- Official series poster
- Thai: แล้วแต่ดาว
- Genre: Comedy; Romantic; Boys' Love;
- Based on: แล้วแต่ดาว by Peachhplease
- Screenplay by: Inthira Thahasarnsumrit
- Directed by: Siwaj Sawatmaneekul
- Starring: Archen Aydin; Natachai Boonprasert;
- Opening theme: "แล้วแต่ดาว (My Starlight)" by Joong Archen (Ep. 1, 3–8) "ท้องฟ้ากับแสงดาว (Star & Sky)" by Louis Thanawin (Ep. 2)
- Ending theme: "ท้องฟ้ากับแสงดาว (Star & Sky)" by Louis Thanawin (Ep. 1–8)
- Country of origin: Thailand
- Original language: Thai
- No. of episodes: 8

Production
- Executive producers: Sataporn Panichraksapong Darapa Choeysanguan
- Producer: Nuttapong Mongkolsawas
- Production location: Thailand
- Running time: 41 - 47 minutes
- Production companies: GMMTV Studio Wabi Sabi

Original release
- Network: GMM 25 YouTube
- Release: April 8 – May 27, 2022

Related
- Sky in Your Heart; Our Skyy 2;

= Star in My Mind =

2022 Thai television series

Star in My Mind (แล้วแต่ดาว; ) is a 2022 Thai boys' love television series, starring Archen Aydin (Joong) and Natachai Boonprasert (Dunk). Directed by Siwaj Sawatmaneekul (New) and produced by GMMTV, the series was announced at the GMMTV "BORDERLESS" event on 1 December 2021. The series premiered on GMM 25 and Viu on 8 April 2022 until 27 May 2022.

== Synopsis ==

Daonuea (Natachai Boonprasert), a high school student, confesses his feelings to Khabkluen (Archen Aydin), his crush, before moving to Germany.
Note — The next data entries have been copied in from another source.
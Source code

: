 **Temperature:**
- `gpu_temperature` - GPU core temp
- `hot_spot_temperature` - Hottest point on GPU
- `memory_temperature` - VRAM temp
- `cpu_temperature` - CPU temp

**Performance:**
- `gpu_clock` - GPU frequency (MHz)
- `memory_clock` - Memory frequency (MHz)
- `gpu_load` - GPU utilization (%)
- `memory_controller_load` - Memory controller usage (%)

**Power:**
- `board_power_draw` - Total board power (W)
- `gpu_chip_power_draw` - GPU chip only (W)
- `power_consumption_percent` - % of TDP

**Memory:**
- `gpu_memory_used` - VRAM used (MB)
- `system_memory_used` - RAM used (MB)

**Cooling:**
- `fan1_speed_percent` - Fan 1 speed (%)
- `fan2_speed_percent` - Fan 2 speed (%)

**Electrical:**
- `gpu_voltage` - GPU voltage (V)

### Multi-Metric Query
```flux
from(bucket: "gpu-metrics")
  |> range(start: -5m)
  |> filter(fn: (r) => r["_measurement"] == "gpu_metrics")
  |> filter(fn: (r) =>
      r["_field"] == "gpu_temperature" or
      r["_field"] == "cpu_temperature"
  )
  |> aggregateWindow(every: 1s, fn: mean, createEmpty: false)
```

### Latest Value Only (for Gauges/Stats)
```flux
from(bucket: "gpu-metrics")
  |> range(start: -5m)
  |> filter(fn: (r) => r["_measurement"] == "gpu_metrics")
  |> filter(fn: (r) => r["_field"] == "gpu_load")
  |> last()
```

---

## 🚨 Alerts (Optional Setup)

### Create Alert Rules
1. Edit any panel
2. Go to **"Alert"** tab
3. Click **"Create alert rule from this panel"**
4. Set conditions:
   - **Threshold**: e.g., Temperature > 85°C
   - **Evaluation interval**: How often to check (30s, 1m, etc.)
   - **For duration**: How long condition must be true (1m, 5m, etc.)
However, Khabkluen does not reciprocate his feelings, leading to an awkward parting. Years later, they reunite at university, now living in the same dormitory. As they spend more time together, old emotions resurface, and Khabkluen's true feelings become clearer. Will Daonuea be able to move on, or will their love story get a second chance? This romantic drama explores themes of unspoken love, second chances, and self-discovery.

== Cast and characters ==
=== Main ===
- Natachai Boonprasert (Dunk) as Daonuea Wattana-wattanachot (Nuea / Dao)
- Archen Aydin (Joong) as Kanaruj Wongthampanich (Khabklen / Kluen)

=== Supporting ===
- Phanuroj Chalermkijporntavee (Pepper) as Typhoon / Phoon
- Chayakorn Jutamas (JJ) as Pokpong / Pong
- Thanawin Pholcharoenrat (Winny) as Nay
- Thinnaphan Tantui (Thor) as Noel
- Thanik Kamontharanon (Pawin) as Maitee
- Kittiphop Sereevichayasawat (Satang) as Sean
- Rutricha Phapakithi (Ciize) as Ting-Ting
- Preeyaphat Lawsuwansiri (Earn) as Papang
- Benyapa Jeenprasom (View) as Gia / Georgia
- Jirakit Thawornwong (Mek) as Khuafah Pitakchetaponkul (Fah)
- Jiruntanin Trairattanayon (Mark) as Na Chiang Dao (Prince) (Ep. 4, 8)

=== Guest ===
- Samantha Melanie Coates (Sammy) as Mentor (Ep. 1–3)
- Patsit Permpoonsavat (Sood Yacht) as Mentor (Ep. 1–3)
- Sueangsuda Lawanprasert (Namfon) as Khabkleun's mother (Ep. 2–5)
- Ratchapong Anomakiti (Poppy) as Buay (Ep. 8)
- Chinnarat Siriphongchawalit (Mike) as JJ (Ep. 8)
- Weerayut Chansook (Arm) as Mesa (Ep. 8)

== Soundtrack ==

| Title | Artist | Ref. |
|---|---|---|
| "แล้วแต่ดาว (My Starlight)" | Archen Aydin (Joong) |  |
| "ท้องฟ้ากับแสงดาว (Star&Sky)" | Thanawin Teeraphosukarn (Louis) |  |
| "แล้วแต่ดาว (My Starlight) (English Version)" | Archen Aydin (Joong), Natachai Boonprasert (Dunk) |  |

== Reception ==

=== Viewership ===
In the table below, ' represent the lowest rating and ' represent the highest rating.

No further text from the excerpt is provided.